A Bench headed by Justice S H Kapadia sought reply from Clifford Chance A Partnership on why it should not pay tax on Rs 9.16 crore that it received for giving legal advice to various non-resident companies on three projects in India-- Bhadravati Power Project, Vizag Power Project and Ravva Oil & Gas Fields project. According to Attorney General G E Vahanvati, Clifford Chance had failed to furnish agreements and relevant information in respect to two projects executed in India and also to prove that it had rendered services outside India.

"The assessee has not provided any detail regarding services rendered outside India. The services provided were on an ongoing basis and are inextricably linked to the presence of its personnel in India. Therefore, it cannot be said to be independent of the presence in India," the petition said. According to the IT department, the Bombay High Court, which gave relief to the law firm, had followed the apex court's decision in the case of Ishkawajima Harima Heavy Industries Vs Director of Income Tax.

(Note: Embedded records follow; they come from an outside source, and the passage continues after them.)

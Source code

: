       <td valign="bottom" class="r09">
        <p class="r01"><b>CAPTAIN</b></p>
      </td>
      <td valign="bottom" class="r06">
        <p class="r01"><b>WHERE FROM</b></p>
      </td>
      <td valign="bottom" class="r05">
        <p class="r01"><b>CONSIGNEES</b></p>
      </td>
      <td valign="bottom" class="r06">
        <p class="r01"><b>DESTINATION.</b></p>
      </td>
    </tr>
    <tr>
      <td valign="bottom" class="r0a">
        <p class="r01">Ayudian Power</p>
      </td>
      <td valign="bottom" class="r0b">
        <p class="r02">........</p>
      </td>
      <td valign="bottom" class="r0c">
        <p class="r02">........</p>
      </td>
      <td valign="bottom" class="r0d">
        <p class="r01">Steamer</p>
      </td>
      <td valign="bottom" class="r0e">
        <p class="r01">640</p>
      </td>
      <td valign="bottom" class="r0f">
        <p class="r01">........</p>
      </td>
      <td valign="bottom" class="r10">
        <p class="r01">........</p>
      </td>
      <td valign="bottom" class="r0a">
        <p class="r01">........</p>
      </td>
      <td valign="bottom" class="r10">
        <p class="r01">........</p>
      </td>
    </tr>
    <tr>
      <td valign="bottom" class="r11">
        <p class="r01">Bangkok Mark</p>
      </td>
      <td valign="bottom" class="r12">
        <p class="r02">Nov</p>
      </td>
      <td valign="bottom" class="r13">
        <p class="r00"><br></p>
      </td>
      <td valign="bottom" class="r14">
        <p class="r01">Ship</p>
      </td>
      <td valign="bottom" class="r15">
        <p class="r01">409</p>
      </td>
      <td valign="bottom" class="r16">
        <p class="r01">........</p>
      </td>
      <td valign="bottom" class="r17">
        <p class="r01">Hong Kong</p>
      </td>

The court had ignored the explanation inserted by the Finance Act 2007 in Section 9 of the Income Tax Act 1961 which reaffirmed that irrespective of the situs of the services, the situs of the payer and utilisation of service would determine the tax jurisdiction. The UK firm was appointed legal advisor for the three projects in 1995-96. While Bhadravati power project was a venture between Ispat Industries and non-resident companies GEC Alsthom group and Electricite de France, Vizag Power Project was a joint venture between two non-resident companies National Power PLC and Machen Development Corporation. Ravva Oil and Gas Fields project was developed by Chase Manhattan (Australia) Ltd.

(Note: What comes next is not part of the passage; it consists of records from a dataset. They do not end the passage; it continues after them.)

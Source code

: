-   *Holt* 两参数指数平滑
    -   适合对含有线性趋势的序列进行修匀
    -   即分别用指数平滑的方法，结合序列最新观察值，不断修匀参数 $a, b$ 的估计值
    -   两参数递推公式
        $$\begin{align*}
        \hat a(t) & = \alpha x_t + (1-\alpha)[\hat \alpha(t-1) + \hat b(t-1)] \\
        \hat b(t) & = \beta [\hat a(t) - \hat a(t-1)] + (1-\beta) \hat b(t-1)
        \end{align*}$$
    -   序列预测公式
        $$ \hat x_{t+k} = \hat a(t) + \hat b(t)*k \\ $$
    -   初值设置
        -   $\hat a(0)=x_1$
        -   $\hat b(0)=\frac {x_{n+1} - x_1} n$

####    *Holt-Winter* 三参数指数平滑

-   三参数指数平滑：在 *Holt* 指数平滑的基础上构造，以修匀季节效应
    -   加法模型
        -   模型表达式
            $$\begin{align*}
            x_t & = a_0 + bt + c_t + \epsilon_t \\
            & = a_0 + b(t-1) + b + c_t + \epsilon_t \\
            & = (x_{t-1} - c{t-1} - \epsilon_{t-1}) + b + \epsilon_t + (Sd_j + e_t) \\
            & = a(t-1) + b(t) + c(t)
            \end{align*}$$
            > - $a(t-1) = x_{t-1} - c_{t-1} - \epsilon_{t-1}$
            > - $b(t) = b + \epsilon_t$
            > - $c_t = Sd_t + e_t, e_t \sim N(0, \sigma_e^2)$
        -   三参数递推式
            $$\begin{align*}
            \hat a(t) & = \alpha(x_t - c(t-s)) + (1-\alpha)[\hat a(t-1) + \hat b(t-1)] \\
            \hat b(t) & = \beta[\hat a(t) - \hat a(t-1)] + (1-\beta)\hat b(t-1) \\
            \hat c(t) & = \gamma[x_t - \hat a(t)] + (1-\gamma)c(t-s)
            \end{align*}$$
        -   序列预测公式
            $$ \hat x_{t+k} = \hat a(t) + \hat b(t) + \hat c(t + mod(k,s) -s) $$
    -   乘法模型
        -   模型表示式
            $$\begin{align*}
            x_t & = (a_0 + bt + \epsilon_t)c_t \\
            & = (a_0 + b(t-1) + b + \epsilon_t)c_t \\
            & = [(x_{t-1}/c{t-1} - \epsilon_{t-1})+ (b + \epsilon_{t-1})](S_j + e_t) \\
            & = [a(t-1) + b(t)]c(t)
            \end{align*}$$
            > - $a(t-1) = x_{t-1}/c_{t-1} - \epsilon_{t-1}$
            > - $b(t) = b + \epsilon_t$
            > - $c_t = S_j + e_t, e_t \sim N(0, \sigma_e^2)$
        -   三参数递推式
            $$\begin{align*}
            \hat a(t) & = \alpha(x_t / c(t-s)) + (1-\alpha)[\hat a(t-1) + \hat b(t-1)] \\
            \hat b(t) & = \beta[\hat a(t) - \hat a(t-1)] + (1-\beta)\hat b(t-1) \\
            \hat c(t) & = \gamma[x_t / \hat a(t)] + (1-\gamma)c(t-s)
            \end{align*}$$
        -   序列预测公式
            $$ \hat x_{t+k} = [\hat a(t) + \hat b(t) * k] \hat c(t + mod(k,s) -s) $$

The IT department said while the assessee had filed income tax returns in March 1998 declaring nil income, it had claimed refund of Rs 88.64 lakh as the tax deducted at source by Mumbai-based Ispat Industries on fee amounting to more than Rs 2.46 crore remitted to the firm. However, the firm had not filed any income tax returns for 1997. Clifford had claimed that since the cumulative number of days during which one or more partners were in India was less than 90 days, thus total income of Rs 1.64 crore was not to be taxed as per the 1961 Act read with Article 15 of the Double Taxation Avoidance Agreement between India and the UK.

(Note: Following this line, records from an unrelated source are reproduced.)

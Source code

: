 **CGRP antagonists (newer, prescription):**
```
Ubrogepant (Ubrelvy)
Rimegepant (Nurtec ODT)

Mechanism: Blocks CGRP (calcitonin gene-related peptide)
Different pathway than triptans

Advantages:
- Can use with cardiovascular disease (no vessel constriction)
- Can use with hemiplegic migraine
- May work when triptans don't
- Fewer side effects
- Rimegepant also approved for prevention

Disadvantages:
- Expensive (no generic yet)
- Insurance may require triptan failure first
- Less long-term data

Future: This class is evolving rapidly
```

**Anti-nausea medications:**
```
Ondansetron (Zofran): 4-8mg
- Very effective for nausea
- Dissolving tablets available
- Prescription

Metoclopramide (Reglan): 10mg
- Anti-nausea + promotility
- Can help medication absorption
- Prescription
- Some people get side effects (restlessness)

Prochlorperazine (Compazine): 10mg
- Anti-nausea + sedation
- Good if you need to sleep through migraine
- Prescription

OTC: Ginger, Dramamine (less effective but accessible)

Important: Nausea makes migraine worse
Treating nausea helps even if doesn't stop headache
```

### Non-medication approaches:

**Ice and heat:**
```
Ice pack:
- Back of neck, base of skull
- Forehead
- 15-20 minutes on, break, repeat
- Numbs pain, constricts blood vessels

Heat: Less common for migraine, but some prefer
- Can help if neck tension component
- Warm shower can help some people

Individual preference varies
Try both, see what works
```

However, the assessing officer in March 1999 had held that the total fee of Rs 9.16 crore received by the firm, whether the work was done in India or abroad but for the three Indian projects, was liable to be taxed in India. Both the Commissioner of Income Tax and the Income Tax Appellate Tribunal had dismissed the law firm's plea by holding that the assessee was present in India for a period aggregating 90 days in the relevant fiscal year and everything was structured in India and, therefore, it can very well be presumed that the main services were rendered in India only. However, the Bombay High Court, on appeal, held in Clifford's favour.